This way, you can use an unprivileged prefix of ~/cross/pkg to
cross-compile packages that, when installed, will go in /usr/pkg.
In mk.conf:
- Set CROSS_LOCALBASE to determine the installation prefix of
packages that you cross-compile.
- Set LOCALBASE to determine the installation prefix of native
packages needed for cross compilation.
Both default to /usr/pkg. Note: CROSS_LOCALBASE defaults to /usr/pkg
even if you set LOCALBASE. Of course, if you're not cross-compiling,
this has no effect.
When cross-compiling a package:
- LOCALBASE is where cross-compiled packages will be installed.
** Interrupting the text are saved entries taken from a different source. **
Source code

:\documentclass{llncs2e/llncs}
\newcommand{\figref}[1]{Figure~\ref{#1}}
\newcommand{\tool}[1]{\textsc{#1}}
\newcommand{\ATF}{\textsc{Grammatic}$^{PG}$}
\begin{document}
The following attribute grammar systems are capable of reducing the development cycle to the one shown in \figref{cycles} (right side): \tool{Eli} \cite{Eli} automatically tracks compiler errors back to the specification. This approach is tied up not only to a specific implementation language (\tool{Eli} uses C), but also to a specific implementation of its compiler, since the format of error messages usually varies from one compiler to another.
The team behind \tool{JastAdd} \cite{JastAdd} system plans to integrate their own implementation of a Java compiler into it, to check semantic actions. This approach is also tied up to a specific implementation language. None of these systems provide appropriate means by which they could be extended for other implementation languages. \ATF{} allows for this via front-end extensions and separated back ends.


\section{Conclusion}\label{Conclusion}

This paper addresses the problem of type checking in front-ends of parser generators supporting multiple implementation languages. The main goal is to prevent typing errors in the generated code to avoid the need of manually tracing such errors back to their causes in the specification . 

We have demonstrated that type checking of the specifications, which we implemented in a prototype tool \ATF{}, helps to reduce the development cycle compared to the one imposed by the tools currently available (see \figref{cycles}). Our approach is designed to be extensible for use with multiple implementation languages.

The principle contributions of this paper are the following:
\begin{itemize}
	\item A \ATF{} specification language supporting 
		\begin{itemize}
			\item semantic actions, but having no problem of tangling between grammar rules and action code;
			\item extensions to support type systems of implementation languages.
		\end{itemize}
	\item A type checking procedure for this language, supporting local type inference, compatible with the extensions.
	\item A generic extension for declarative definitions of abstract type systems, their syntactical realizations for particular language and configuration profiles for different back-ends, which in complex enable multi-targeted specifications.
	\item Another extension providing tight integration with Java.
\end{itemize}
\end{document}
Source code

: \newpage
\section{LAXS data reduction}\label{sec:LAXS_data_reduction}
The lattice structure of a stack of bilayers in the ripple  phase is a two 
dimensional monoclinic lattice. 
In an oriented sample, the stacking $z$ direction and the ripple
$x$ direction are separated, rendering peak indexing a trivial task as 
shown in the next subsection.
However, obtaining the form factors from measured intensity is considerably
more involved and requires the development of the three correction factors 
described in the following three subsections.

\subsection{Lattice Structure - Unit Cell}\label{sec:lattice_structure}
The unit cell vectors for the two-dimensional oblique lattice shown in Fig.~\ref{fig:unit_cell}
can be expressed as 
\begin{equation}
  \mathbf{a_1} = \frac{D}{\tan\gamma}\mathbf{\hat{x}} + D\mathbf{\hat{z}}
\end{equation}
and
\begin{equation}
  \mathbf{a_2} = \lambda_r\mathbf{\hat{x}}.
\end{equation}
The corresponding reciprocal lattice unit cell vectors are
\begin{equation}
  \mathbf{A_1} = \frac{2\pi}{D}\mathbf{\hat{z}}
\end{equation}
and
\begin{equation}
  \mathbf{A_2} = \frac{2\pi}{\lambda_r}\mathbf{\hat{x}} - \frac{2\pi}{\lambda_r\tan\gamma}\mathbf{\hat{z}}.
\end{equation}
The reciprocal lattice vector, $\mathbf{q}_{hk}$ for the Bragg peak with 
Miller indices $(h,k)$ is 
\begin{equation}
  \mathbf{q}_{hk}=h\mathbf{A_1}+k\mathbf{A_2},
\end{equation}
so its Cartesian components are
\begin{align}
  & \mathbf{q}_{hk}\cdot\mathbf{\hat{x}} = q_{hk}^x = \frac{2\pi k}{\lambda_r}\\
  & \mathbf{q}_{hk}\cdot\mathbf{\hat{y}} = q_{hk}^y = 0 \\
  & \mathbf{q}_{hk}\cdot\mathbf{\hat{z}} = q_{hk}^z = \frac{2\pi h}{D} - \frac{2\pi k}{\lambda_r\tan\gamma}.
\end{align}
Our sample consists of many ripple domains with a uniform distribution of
(`make install' will put it in ${CROSS_DESTDIR}${LOCALBASE}, of
course, but when you later use pkg_add to install the binary
package on the system you're compiling it for, it will go in
${LOCALBASE}. And you can still set PREFIX for an individual
package, but LOCALBASE refers to where cross-compiled packages are
generally installed, other than the specific ones that override
PREFIX.)
- TOOLBASE is where tool dependencies are installed and available to
be executed at build-time.
For example, if you have TOOL_DEPENDS on a program that is
installed in (say) foo/bin/xyz which is not in PATH so you have to
refer ot its full pathname, you can execute ${TOOLBASE}/foo/bin/xyz
instead of ${LOCALBASE}/foo/bin/xyz.
I chose this split, rather than the other way around, because I
expect that references that are baked into installed packages to be
more common than references that are executed at build-time, but I
didn't do an extensive study of the matter. I chose the name
TOOLBASE because it's where TOOL_DEPENDS go.